Covariance estimation

Carlo can estimate covariance matrices of observables. By default, this feature is disabled, but for tasks with the parameter tm.estimate_covariance = true, each array-valued observable and evaluable will get an additional covariance field in the .results.json file.

For scalar observables, this covariance field is always nothing. Covariances between different scalar (or array) observables can nevertheless be estimated by creating an array evaluable containing different observables as elements.

Example for the Ising model

As an example where correlations become important, consider this job for the Ising reference implementation, which describes a model close to the critical point.

#!/usr/bin/env julia

using Carlo
using Carlo.JobTools
using Ising

tm = TaskMaker()
tm.sweeps = 10000
tm.thermalization = 2000
tm.binsize = 5

tm.Lx = 20
tm.Ly = 20

tm.estimate_covariance = true # enable covariance!

tm.T = 2.27
task(tm)

job = JobInfo(splitext(@__FILE__)[1], Ising.MC;
    checkpoint_time="30:00",
    run_time="15:00",
    tasks=make_tasks(tm)
)

start(job, ARGS)

After running this job with ./covariance_job.jl run, we extract the results using Carlo.ResultTools.

using Plots
using DataFrames
using Carlo.ResultTools

df = DataFrame(ResultTools.dataframe("covariance_job.results.json"))

plot(df.SpinCorrelation[1]; xlabel = "x", ylabel = "Spin correlation C(x)")

Because we are close to the critical point, the correlation function decays slowly. When interpreting this data, e.g. using a fit, it is important to remember that the statistical fluctuations of the different values are not independent. They too, are highly correlated.

For each observable or evaluable that has a covariance matrix estimate, ResultTools.dataframe will create a new column of the form *_cov, containing the covariance matrix. If the observable itself is a matrix or a rank-$n$ tensor, the covariance matrix will be a rank-$2n$ tensor.

heatmap(df.SpinCorrelation_cov[1]; xlabel = "C(x)", ylabel="C(x')", c = :Blues, rightmargin=5Plots.mm)

As we see, the statistical averages of the different components of the spin-spin correlation function are completely correlated. We can use the covariance matrix to account for this in further postprocessing.

Another application of the covariance matrix is the control variates method.

Alternative approaches

Alternatively to measuring the covariance matrix, users may also choose to perform their own bootstrapping on the raw measurement data in the .meas.h5 files.

Autocorrelation time

When observables are strongly correlated, hidden autocorrelations can appear that are scrambled between different components. The resulting autocorrelation time may be underestimated by the standard estimator based on the rebinned error. When covariance estimation is enabled, Carlo will automatically use the covariance matrix to improve the estimate of the autocorrelation time by rotating to its eigenbasis:

\[τ = \frac{1}{2} \max_i \left[Λ^{-\frac{1}{2}} U^\dagger Σ_{\overline{X}} U Λ^{-\frac{1}{2}} - 1\right]_{ii}\]

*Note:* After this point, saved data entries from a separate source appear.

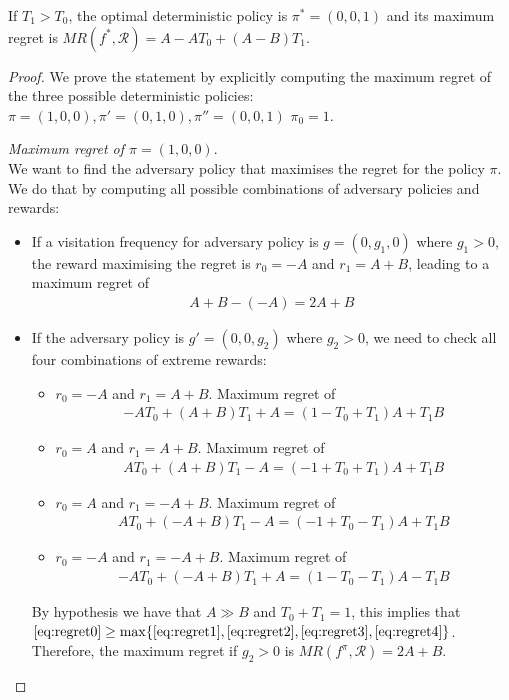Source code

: \begin{proposition}\label{theorem:opt_det}
If $T_1 > T_0$, the optimal deterministic policy is $\pi^* = (0, 0, 1)$ and its maximum regret is $MR(f^*, \mathcal{R}) = A- A T_0 +(A-B) T_1$. 
\end{proposition}
\begin{proof}
We prove the statement by explicitly computing the maximum regret of the three possible deterministic policies:$\pi = (1, 0, 0), \pi' =(0, 1, 0), \pi''= (0, 0, 1)$ $\pi_0=1$.

\textit{Maximum regret of $\pi = (1, 0, 0)$}.\\
We want to find the adversary policy that maximises the regret for the policy $\pi$. We do that by computing all possible combinations of adversary policies and rewards:
\begin{itemize}
\item If a visitation frequency for adversary policy is $g = (0, g_1, 0)$ where $g_1> 0$, the reward maximising the regret is $r_0 = -A$ and $r_1 = A+B$, leading to a maximum regret of 
\begin{align}
A+B-(-A)=2A+B \label{eq:regret0}
\end{align}
\item If the adversary policy is $g' = (0, 0, g_2)$ where $g_2>0$, we need to check all four combinations of extreme rewards:
\begin{itemize}
\item $r_0 = -A$ and $r_1= A+B$. Maximum regret of
\begin{align}
-A T_0 + (A+B)T_1 + A = (1-T_0 + T_1)A + T_1 B \label{eq:regret1}
\end{align}
\item $r_0 = A$ and $r_1= A+B$. Maximum regret of
\begin{align}
A T_0 + (A+B)T_1 - A = (-1+T_0 + T_1)A + T_1 B  \label{eq:regret2}
\end{align}
\item $r_0 = A$ and $r_1= -A+B$. Maximum regret of
\begin{align} 
A T_0 + (-A+B)T_1 - A =  (-1+T_0 - T_1)A + T_1 B \label{eq:regret3}
\end{align}
\item $r_0 = -A$ and $r_1= -A+B$. Maximum regret of
\begin{align}
-A T_0 + (-A+B)T_1 + A =  (1 - T_0 - T_1)A - T_1 B \label{eq:regret4}
\end{align}
\end{itemize} 
By hypothesis we have that $A\gg B$ and $T_0+T_1= 1$, this implies that $\eqref{eq:regret0} \geq \max\{\eqref{eq:regret1}, \eqref{eq:regret2}, \eqref{eq:regret3}, \eqref{eq:regret4} \}$. Therefore, the maximum regret if $g_2>0$ is $MR(f^{\pi}, \mathcal{R}) = 2A+B$.
\end{itemize} 


\end{proof}
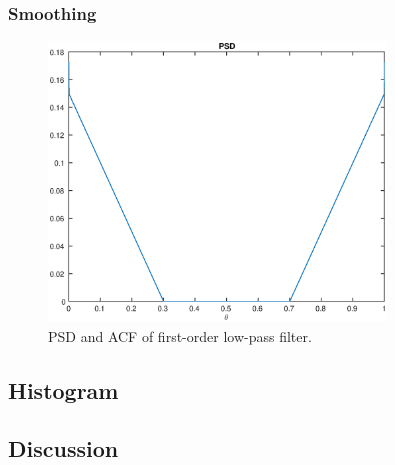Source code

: \subsubsection{Smoothing}
\begin{figure}[h]
\centering
\includegraphics[width=0.8\textwidth]{bilder/Lab2/Lab2fig1.eps}
\caption{PSD and ACF of first-order low-pass filter.}
\label{fig:Lab1fig1}
\end{figure}


\subsection{Histogram}



\subsection{Discussion}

where $Σ_{\overline{X}}$ is the covariance matrix of the mean of observable $X$ (obtained from rebinning) and $Σ_X = U Λ U^\dagger$ is the eigendecomposition of the covariance matrix of $X$ without rebinning.

Just like without covariance estimation, this autocorrelation time is in units of the internal binsize. Furthermore, this estimator may still be inaccurate in cases where $Σ_{\overline{X}}$ and $Σ_{X}$ have very different eigenbases.